In a clear message of its unhappiness over Turkish President Recep Tayyip Erdogan's flagging Kashmir at the UN and his country's open backing of Pakistan, India on Wednesday issued a travel advisory to its nationals visiting Turkey, days after cancelling a visit by Prime Minister Narendra Modi to Ankara.
New Delhi, Oct 23: In a clear message of its unhappiness over Turkish President Recep Tayyip Erdogan's flagging Kashmir at the UN and his country's open backing of Pakistan, India on Wednesday issued a travel advisory to its nationals visiting Turkey, days after cancelling a visit by Prime Minister Narendra Modi to Ankara.
The Indian embassy on Wednesday issued a travel advisory for Indian travellers visiting Turkey advising them to exercise "utmost caution", citing the "situation in the region", following Turkey's attack on northern Syria.
India last week cancelled what would have been PM Modi's first stand-alone official visit to Ankara since coming to power in 2014. Though the two sides had agreed in principle on the two-day visit, nothing had been declared formally. Modi was to visit Ankara after his visit to Saudi Arabia, scheduled for next week.
In his UN General Assembly speech last month, Erdogan strongly backed Pakistan's position on Kashmir and alleged widespread human rights violations by India. He had on a subsequent occasion declared he will raise Kashmir at every fora.
Turkey, along with Malaysia and China, has also been instrumental in bailing out Pakistan at the Financial Action Task Force (FATF) meeting in Paris, where Islamabad was given a four-month lifeline. Despite its very poor compliance to measures required to tackle money laundering and terrorist financing, due to which the Asia Pacific Group recommended that Pakistan be downgraded to the black list, Islamabad was kept in the grey list.
The travel advisory issued is likely to hit Turkey, which has emerged a favourite tourist destination for Indians. Turkey hosted 130,000 Indian tourists between January to July this year -- a growth of 56 percent in Indian tourist arrivals, in comparison to last year. The Turkey tourism board was expecting to host around 250,000 Indian tourists by the end of 2019.
"Government of India has been receiving queries from Indian nationals on travelling to Turkey in view of the situation in the region. Although there have been no reports of untoward incident in the country so far involving Indian nationals, travellers are requested to exercise utmost caution while travelling to Turkey," the advisory said.
The advisory also said that those requiring assistance could get in touch with Indian Mission/posts through helpline numbers -- Embassy of India, Ankara 90 312 4408259 and 90 312 4382195 Ext 111 and Consulate General of Istanbul 90 212 2962131 and 90 212 2962132.
Modi had last visited Turkey during the G20 in Antalya in 2015. He had held a bilateral with Erdogan in Osaka, on the sidelines of the G20 in June this year. The Turkish leader had paid a two-day visit to India in July 2018.

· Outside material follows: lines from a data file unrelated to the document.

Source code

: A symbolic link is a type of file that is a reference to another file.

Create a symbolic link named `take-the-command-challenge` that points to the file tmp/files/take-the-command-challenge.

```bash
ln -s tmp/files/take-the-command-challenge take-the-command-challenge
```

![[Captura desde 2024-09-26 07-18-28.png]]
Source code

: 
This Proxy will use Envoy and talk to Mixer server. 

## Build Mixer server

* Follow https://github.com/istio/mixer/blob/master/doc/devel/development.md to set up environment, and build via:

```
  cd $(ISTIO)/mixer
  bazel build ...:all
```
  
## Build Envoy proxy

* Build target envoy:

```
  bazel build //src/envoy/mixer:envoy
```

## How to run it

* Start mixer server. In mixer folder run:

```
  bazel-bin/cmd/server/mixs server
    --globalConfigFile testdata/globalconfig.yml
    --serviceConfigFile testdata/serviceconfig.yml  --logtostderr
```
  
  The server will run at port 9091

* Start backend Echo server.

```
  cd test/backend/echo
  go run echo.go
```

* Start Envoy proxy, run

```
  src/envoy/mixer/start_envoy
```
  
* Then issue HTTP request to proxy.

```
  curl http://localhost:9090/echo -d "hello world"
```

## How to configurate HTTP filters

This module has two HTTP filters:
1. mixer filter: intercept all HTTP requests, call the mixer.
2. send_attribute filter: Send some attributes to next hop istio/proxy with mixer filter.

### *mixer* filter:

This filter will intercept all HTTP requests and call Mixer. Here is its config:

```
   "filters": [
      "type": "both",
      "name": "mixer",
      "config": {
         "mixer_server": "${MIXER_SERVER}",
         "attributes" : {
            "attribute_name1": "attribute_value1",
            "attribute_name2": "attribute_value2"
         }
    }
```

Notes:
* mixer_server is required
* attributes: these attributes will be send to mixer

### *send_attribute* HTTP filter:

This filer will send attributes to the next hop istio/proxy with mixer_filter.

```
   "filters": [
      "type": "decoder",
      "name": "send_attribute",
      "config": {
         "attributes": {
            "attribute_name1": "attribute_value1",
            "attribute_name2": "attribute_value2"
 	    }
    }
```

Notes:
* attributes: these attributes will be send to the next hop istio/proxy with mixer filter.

India had slammed Erdogan's UNGA statement on Kashmir, and asked Turkey to get a proper understanding of the situation on the ground" before making statements on the Kashmir issue which is "completely internal to India".

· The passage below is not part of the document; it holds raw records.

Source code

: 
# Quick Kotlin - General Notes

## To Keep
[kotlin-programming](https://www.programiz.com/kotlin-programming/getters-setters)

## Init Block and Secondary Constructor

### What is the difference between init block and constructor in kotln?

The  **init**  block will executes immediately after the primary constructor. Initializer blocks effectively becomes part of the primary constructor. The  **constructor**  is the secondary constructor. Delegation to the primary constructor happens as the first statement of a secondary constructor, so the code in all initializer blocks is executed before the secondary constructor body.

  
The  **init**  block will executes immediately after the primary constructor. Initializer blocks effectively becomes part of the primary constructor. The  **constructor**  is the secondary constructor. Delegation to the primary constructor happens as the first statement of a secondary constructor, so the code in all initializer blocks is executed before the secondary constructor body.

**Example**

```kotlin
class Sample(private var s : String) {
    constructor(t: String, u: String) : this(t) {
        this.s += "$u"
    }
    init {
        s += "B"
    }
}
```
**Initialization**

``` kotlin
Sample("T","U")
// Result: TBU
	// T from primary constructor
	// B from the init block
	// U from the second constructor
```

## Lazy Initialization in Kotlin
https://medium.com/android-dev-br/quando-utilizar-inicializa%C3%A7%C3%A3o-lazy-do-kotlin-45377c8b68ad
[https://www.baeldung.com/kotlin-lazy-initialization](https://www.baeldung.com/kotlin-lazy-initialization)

Erdogan, who has been cosying up to Pakistan, had co-chaired a roundtable on hate speech on the sidelines of the UNGA with Prime Minister Imran Khan. In his speech, Erdogan had said in India Muslims were "lynched for eating beef".
India is known to have cancelled an order for two naval ships it had inked with Turkey, in retaliation for Erdogan's Kashmir comments.
Turkey has witnessed a substantial surge in the number of extravagant Indian destination weddings. Similarly, the category of MICE - Meetings, incentives, conferences and exhibitions - travellers to Turkey too witnessed a big jump.
According to reports, the Turkish tourism board had estimated that by the end of 2019, Turkey would host around 30 Indian weddings and 30,000 MICE visitors.
Earlier this month, India had slammed Turkey's unilateral military offensive in northeast Syria, saying it can undermine stability in the region and the fight against terrorism.
New Delhi had called upon Turkey to exercise restraint and respect the sovereignty and territorial integrity of Syria -- in contrast to Pakistan, which supported Ankara's military strike on Syria.
Wednesday's move by India is another clear message of the downturn in ties. Though both sides did not enjoy the best of relations, they had strived to get over the frosty edges through dialogue, and by respecting each other's sensitivities on various issues. It is now for Turkey to read between the lines, and prevent ties from slipping further.